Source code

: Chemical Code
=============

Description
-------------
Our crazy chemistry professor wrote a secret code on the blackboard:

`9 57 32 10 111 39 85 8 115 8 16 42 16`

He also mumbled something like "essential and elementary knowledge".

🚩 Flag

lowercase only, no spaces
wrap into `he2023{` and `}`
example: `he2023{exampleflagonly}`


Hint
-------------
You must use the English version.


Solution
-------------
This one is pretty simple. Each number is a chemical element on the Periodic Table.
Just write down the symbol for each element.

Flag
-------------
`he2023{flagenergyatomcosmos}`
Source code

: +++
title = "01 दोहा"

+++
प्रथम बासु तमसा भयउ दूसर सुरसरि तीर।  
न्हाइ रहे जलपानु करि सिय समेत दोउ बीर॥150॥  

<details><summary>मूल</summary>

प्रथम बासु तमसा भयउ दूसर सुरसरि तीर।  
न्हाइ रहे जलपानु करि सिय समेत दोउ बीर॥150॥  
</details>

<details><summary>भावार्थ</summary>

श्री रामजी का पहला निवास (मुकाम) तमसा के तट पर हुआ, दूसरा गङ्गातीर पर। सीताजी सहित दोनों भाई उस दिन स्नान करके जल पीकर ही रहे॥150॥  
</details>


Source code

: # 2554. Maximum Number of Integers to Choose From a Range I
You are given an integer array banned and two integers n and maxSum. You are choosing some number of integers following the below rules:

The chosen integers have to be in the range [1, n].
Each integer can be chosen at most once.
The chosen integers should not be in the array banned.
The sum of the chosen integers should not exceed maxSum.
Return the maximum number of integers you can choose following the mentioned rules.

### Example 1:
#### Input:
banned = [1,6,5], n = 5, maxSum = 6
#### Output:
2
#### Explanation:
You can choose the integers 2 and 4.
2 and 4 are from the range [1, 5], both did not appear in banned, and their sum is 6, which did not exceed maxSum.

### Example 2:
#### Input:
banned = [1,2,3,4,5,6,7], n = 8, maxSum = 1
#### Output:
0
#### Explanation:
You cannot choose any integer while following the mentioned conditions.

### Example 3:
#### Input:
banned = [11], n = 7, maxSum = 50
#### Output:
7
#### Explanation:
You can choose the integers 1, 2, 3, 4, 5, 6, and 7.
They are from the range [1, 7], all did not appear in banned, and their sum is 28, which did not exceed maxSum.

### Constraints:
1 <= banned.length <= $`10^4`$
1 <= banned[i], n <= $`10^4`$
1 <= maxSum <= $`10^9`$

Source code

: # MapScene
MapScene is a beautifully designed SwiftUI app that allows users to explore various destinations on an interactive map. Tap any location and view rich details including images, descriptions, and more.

# # #

Restate the records above exactly.

Source code

: Chemical Code
=============

Description
-------------
Our crazy chemistry professor wrote a secret code on the blackboard:

`9 57 32 10 111 39 85 8 115 8 16 42 16`

He also mumbled something like "essential and elementary knowledge".

🚩 Flag

lowercase only, no spaces
wrap into `he2023{` and `}`
example: `he2023{exampleflagonly}`


Hint
-------------
You must use the English version.


Solution
-------------
This one is pretty simple. Each number is a chemical element on the Periodic Table.
Just write down the symbol for each element.

Flag
-------------
`he2023{flagenergyatomcosmos}`
Source code

: +++
title = "01 दोहा"

+++
प्रथम बासु तमसा भयउ दूसर सुरसरि तीर।  
न्हाइ रहे जलपानु करि सिय समेत दोउ बीर॥150॥  

<details><summary>मूल</summary>

प्रथम बासु तमसा भयउ दूसर सुरसरि तीर।  
न्हाइ रहे जलपानु करि सिय समेत दोउ बीर॥150॥  
</details>

<details><summary>भावार्थ</summary>

श्री रामजी का पहला निवास (मुकाम) तमसा के तट पर हुआ, दूसरा गङ्गातीर पर। सीताजी सहित दोनों भाई उस दिन स्नान करके जल पीकर ही रहे॥150॥  
</details>


Source code

: # 2554. Maximum Number of Integers to Choose From a Range I
You are given an integer array banned and two integers n and maxSum. You are choosing some number of integers following the below rules:

The chosen integers have to be in the range [1, n].
Each integer can be chosen at most once.
The chosen integers should not be in the array banned.
The sum of the chosen integers should not exceed maxSum.
Return the maximum number of integers you can choose following the mentioned rules.

### Example 1:
#### Input:
banned = [1,6,5], n = 5, maxSum = 6
#### Output:
2
#### Explanation:
You can choose the integers 2 and 4.
2 and 4 are from the range [1, 5], both did not appear in banned, and their sum is 6, which did not exceed maxSum.

### Example 2:
#### Input:
banned = [1,2,3,4,5,6,7], n = 8, maxSum = 1
#### Output:
0
#### Explanation:
You cannot choose any integer while following the mentioned conditions.

### Example 3:
#### Input:
banned = [11], n = 7, maxSum = 50
#### Output:
7
#### Explanation:
You can choose the integers 1, 2, 3, 4, 5, 6, and 7.
They are from the range [1, 7], all did not appear in banned, and their sum is 28, which did not exceed maxSum.

### Constraints:
1 <= banned.length <= $`10^4`$
1 <= banned[i], n <= $`10^4`$
1 <= maxSum <= $`10^9`$

Source code

: # MapScene
MapScene is a beautifully designed SwiftUI app that allows users to explore various destinations on an interactive map. Tap any location and view rich details including images, descriptions, and more.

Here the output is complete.